8. Tumor Necrosis Factor-Related Apoptosis-Inducing Ligand Receptors

The failure of apoptosis to rectify aberrant cellular proliferation signals that activate synoviocytes, T- and B-cells, macrophages and osteoclasts is a signature event in various forms of inflammatory arthritis [36, 37]. Several intracellular processes have been identified as being defective in the regulation of apoptosis in inflammatory arthritis. These include, the prominence of the PI3K/PTEN/Akt cell survival pathway [113, 114], upregulation of HSP70 gene expression [115], suppressed Fas/CD95-mediated signaling [116], activation of NF-κB [117, 118] by the proinflammatory cytokines, IL-1β and TNF-α [119], by reactive oxygen species and nitrogen reactive species [120] as well as the activity of antiapoptotic BH3-proteins of the bcl-2 family [37, 121], all of which dampen the apoptosis signaling cascade.

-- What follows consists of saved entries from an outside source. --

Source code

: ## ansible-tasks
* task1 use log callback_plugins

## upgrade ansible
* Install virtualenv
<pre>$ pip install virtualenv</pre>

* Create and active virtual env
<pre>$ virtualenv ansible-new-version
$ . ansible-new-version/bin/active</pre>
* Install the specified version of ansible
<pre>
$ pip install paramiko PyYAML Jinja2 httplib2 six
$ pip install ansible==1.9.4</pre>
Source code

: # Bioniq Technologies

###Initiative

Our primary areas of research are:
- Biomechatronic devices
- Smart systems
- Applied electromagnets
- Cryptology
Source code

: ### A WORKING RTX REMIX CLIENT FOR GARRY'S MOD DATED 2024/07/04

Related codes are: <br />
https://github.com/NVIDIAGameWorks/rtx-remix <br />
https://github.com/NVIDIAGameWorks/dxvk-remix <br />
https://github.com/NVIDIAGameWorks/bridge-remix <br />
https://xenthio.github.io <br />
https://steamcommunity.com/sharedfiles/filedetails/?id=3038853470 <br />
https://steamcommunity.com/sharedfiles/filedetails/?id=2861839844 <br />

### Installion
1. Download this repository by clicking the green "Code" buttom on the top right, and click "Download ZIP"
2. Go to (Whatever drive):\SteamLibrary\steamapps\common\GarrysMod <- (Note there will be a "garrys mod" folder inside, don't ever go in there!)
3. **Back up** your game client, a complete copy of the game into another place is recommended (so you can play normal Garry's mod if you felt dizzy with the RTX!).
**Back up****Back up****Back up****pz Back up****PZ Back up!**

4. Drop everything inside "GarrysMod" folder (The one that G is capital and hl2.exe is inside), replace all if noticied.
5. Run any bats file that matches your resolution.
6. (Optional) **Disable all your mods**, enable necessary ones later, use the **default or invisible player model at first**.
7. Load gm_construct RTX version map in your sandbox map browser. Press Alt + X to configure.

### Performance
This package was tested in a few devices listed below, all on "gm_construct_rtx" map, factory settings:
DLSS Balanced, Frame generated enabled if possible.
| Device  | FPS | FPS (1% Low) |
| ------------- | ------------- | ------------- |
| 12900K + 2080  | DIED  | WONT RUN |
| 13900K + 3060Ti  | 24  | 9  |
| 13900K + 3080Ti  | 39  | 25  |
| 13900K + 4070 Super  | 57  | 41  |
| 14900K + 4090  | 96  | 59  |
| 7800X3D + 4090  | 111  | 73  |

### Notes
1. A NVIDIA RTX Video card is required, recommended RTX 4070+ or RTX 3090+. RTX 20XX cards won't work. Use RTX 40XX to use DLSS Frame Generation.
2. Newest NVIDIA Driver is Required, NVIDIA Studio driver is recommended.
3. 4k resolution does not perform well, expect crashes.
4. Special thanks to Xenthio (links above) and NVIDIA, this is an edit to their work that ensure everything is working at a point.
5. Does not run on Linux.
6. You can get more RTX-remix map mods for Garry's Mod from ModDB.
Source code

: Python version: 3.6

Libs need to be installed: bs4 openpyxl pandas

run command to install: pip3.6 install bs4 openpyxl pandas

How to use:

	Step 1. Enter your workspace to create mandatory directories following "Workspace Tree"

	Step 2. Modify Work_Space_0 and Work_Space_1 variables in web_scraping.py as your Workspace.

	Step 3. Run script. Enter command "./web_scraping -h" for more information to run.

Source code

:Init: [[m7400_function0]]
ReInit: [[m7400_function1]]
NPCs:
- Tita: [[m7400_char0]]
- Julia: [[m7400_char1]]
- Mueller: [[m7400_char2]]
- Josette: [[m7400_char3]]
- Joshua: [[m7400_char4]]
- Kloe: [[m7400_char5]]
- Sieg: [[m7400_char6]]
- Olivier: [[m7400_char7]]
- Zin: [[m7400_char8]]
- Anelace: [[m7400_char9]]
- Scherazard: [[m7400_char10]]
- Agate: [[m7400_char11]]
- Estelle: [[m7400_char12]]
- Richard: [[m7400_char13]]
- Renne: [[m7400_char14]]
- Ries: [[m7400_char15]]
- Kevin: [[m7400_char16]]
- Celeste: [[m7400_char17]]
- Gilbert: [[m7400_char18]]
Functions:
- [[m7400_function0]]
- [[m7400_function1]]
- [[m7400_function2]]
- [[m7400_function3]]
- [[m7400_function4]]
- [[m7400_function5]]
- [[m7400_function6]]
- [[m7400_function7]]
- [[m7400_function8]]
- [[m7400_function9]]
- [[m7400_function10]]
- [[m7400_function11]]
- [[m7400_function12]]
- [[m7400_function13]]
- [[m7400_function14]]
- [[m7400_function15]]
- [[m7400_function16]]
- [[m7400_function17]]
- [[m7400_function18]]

Despite the potential that these cellular events could be targeted for intervention in inflammatory arthritis, recent attention has been mainly focused on the critical role of tumor necrosis factor- (TNF-) related apoptosis-inducing ligand (TRAIL) as a target for elevating the frequency of apoptosis in immune-mediated inflammatory cells primarily because agonist TRAIL-receptor-specific antibodies have shown encouraging results in promoting apoptosis in cancer cells in some clinical trials [122].

Morel et al. [123] first showed that TRAIL induced RA-SF proliferation through activation of MAPK and PI3K/Akt since RA-SF proliferation could be inhibited by the ERK 1/2 SMI, PD98059, the p38 kinase SMI, SB203580 and the PI3K/Akt SMI, LY294002, respectively. TRAIL also induced apoptosis in about one-third of the cells but in the cells that survived, TRAIL promoted RA-SF proliferation. Of note, TRAIL-mediated RA-SF proliferation could be blocked by neutralizing anti-TRAIL antibody. Trichostatin A (TSA), a Streptomyces metabolite which specifically inhibits mammalian histone deacetylases was shown to sensitize RA-SF to TRAIL-induced apoptosis, whereas TRAIL or TSA alone were unable to induce RA-SF apoptosis [124]. The results of this study suggested that the initial small apoptotic response of RA-SF to TRAIL reported by Morel et al. [123] may have been due to the presence of inactive sites in the cascade of TRAIL-signaling that were uncovered by administering TSA which resulted in an increase in the frequency of apoptotic cells.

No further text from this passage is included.